Dear Dr. Prescott,
I worry about taking new medications for fear of unknown side effects. I see that we’re starting to use older drugs in new ways more often these days. What are the advantages to this trend?
Larry Hawkins, Oklahoma City
Existing drugs are typically less expensive than medications that have recently arrived in pharmacies and clinics. This is because the modern research, development and testing process is considerably more complicated, time-consuming and, as a result, pricey.
Newer drugs don’t yet have an extensive track record developed by use in clinical practice. But the Food and Drug Administration’s approval process requires at least three (and, increasingly, four) phases of testing in which scientists monitor experimental medications for potential side effects. So, even if they have only recently become available to most patients, these drugs have undergone a years-long surveillance process.
That process, though, has involved a limited number of patients. So, when larger numbers of people receive the drug, new issues might emerge. And when scientists have more extensive pools of patient data to analyze, they might also find a pattern in adverse events previously thought unrelated to the drug.

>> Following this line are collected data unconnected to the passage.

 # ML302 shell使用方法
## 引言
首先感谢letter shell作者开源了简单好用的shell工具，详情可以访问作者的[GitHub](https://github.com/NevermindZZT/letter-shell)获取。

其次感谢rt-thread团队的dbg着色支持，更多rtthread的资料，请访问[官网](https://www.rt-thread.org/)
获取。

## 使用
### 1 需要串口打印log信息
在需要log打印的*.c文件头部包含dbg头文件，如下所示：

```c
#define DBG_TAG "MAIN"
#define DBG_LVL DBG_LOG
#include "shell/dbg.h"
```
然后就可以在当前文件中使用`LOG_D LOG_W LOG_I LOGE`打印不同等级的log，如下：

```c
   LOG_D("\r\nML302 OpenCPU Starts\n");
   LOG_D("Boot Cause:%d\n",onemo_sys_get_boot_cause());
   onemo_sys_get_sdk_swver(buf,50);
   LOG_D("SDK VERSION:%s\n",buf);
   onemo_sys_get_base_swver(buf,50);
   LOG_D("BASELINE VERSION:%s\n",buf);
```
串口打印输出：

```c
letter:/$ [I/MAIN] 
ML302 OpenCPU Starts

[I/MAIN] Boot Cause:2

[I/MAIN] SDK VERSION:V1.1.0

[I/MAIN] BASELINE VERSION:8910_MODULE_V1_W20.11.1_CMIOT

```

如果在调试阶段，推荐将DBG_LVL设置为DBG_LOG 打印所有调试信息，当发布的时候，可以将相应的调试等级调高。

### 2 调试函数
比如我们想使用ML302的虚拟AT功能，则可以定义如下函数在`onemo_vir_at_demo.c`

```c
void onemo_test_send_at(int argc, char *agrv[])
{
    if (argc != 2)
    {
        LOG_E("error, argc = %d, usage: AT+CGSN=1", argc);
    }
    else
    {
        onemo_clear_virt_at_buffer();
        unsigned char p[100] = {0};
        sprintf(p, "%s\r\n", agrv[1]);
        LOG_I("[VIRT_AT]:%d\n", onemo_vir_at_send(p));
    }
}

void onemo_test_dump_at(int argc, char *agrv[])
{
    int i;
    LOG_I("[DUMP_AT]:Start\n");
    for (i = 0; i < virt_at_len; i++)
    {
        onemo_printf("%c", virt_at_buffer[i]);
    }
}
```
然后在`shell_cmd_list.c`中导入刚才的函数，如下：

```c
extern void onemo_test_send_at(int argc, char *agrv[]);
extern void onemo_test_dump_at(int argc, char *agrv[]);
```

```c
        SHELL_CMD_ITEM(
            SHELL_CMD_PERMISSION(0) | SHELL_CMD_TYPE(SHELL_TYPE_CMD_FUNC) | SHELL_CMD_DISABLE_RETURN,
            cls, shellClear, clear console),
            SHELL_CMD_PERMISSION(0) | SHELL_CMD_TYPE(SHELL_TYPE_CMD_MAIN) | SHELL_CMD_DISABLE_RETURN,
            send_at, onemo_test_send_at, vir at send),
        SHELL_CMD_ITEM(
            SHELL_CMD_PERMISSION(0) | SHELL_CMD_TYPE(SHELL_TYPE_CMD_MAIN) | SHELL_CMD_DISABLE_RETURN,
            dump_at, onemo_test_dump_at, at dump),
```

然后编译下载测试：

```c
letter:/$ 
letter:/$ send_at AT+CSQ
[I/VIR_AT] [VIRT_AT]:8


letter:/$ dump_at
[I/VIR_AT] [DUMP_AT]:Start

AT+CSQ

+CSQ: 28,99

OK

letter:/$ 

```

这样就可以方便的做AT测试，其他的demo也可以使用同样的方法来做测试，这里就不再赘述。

However, I don’t want you to think new drugs are dangerous. To the contrary, the medications we develop today are based on scientific understanding that was unthinkable even a decade ago. These therapies are not “blunt instruments” that physicians once used. Instead of hitting a swath of biological targets, their aim is laser-focused. As a result, this limits collateral damage.
While older drugs have been in use longer, the testing processes they underwent were much less probing. Indeed, the oldest drugs—those that came on the market before 1938—never received FDA approval. They were simply “grandfathered” in based on prior availability.
While we think of these drugs as safe, they often don’t have the same rigorous testing history as newer entrants to the medical marketplace. As a result, when we repurpose (or, technically, reposition) them for use in new conditions, we can see unexpected or amplified side effects.
A case in point is the drug hydroxychloroquine. Doctors used it for more than a half-century as a treatment for malaria and, more recently, for autoimmune diseases like lupus and rheumatoid arthritis. But after physicians began prescribing it much more frequently as a potential treatment for Covid-19, the drug was tied to increased numbers of a potentially fatal heart arrhythmia. While hydroxychloroquine was considered generally safe in most patients, doctors now fear its potential to cause abnormal heart rhythms—a known risk—could prove especially dangerous for severely ill Covid-19 patients, who may have organ damage from the virus.
Legally, doctors can prescribe existing medications for “off-label” use as they see fit. Still, clinical trials represent the most effective way to test whether an existing medication might safely treat additional illnesses. As a patient, before I use any medication old or new, I feel best knowing it’s undergone that process for the specific condition I’m suffering from.